Bruno Lauzi is a great songwriter and a wonderful performer. And in both roles, he was significantly underestimated for a very long time. There could be many reasons: from his certainly not sculpted physique to not being politically aligned (today it's funny, once it wasn't) to maybe even others that this is neither the time nor the place to investigate. The fact is that his incredible vocal abilities and his excellent songwriting have been forcibly relegated for too many years to an audience of songcraft philologists or jazz enthusiasts. Yes, because in Bruno, as in Tenco and Paoli, even in the essence of pure songwriting, there is that taste that only jazz has, both in the voice's delivery and in tackling harmonies and themes, and in a broad sense in understanding the wide concept of singer-songwriter music.
In this wonderful, small yet grand album from 2003, Lauzi gives us more than one lesson. First of all, he gives us a great human lesson, which is the lesson of a man fighting against illness with the powerful weapons of Will and Art (read the letter to Parkinson on the official website and you'll understand). Then - and for us, here, it is more important - he gives us a great musical lesson. The album is, for the protagonists and the themes addressed, a summary of the so-called historical Italian jazz. That is, jazz that is certainly colonized, certainly in ecstasy and awe in front of the great Americans, but never vulgar or embarrassing. In short: never pathetic. A pianist, to be clear, like Renato Sellani (present - indeed! - on the album) may have had all the schooling we want (and that should be debated at length...) but that does not detract from the fact that his pianism is perfect, elegant, imaginative, and never banal. Then there's Gianni Basso... and the same discussion applies. Then there's him, Bruno Lauzi, for whose voice in the sixties Lucio Battisti and Paolo Conte would go to great lengths to give him unreleased tracks that would immediately become great classics. There is that melancholic and amused voice, perfectly pitched and deeply jazz, in the broadest and most beautiful possible sense. The tracks are some of the great classics of American song (from When I Fall In Love to Sweet Lorraine, from The Nearness Of You to As Time Goes By) plus two unreleased tracks by the Piedmontese/Genoese songwriter, namely La Nostalgia and Nell’estate del ’66, pleasantly swinging, excellently written and perfectly integrated into the whole, proving, if needed, that Our Author is an excellent Author, as well as one of the best interpreters that great Italian song has had the luck to have.

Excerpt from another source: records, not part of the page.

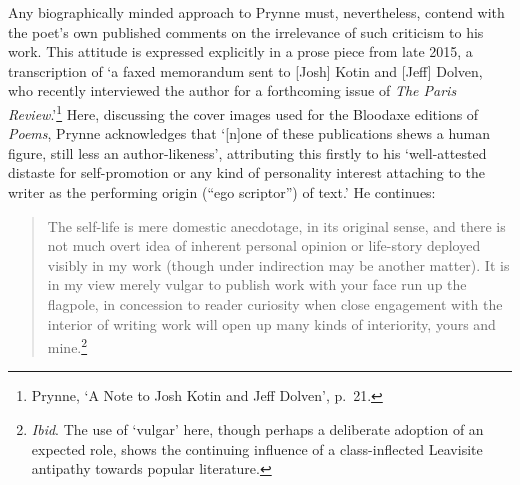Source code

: \documentclass[]{article}
\begin{document}
Any biographically minded approach to Prynne must, nevertheless, contend
with the poet's own published comments on the irrelevance of such
criticism to his work. This attitude is expressed explicitly in a prose
piece from late 2015, a transcription of `a faxed memorandum sent to
{[}Josh{]} Kotin and {[}Jeff{]} Dolven, who recently interviewed the
author for a forthcoming issue of \emph{The Paris Review}.'\footnote{Prynne,
  `A Note to Josh Kotin and Jeff Dolven', p.~21.} Here, discussing the
cover images used for the Bloodaxe editions of \emph{Poems}, Prynne
acknowledges that `{[}n{]}one of these publications shews a human
figure, still less an author-likeness', attributing this firstly to his
`well-attested distaste for self-promotion or any kind of personality
interest attaching to the writer as the performing origin (``ego
scriptor'') of text.' He continues:

\begin{quote}
The self-life is mere domestic anecdotage, in its original sense, and
there is not much overt idea of inherent personal opinion or life-story
deployed visibly in my work (though under indirection may be another
matter). It is in my view merely vulgar to publish work with your face
run up the flagpole, in concession to reader curiosity when close
engagement with the interior of writing work will open up many kinds of
interiority, yours and mine.\footnote{\emph{Ibid}. The use of `vulgar'
  here, though perhaps a deliberate adoption of an expected role, shows
  the continuing influence of a class-inflected Leavisite antipathy
  towards popular literature.}
\end{quote}
\end{document}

Analyzing each individual track is pointless: all are at the same, very high, level. All well played, well sung, well lived. The chemistry is remarkable, as if the protagonists had done nothing but play together for the last forty years (and for some, indeed, that's the case...). The album is, of course, from a small and courageous label (Blue Tower), and, even more naturally, it is quite a struggle to find. But, trust me, it is beautiful. And for many reasons, it must be bought, lived, and listened to. Just like Per Bruno Lauzi by Renato Sellani, another splendid, more recent album. But that is another review. Which will come, of course.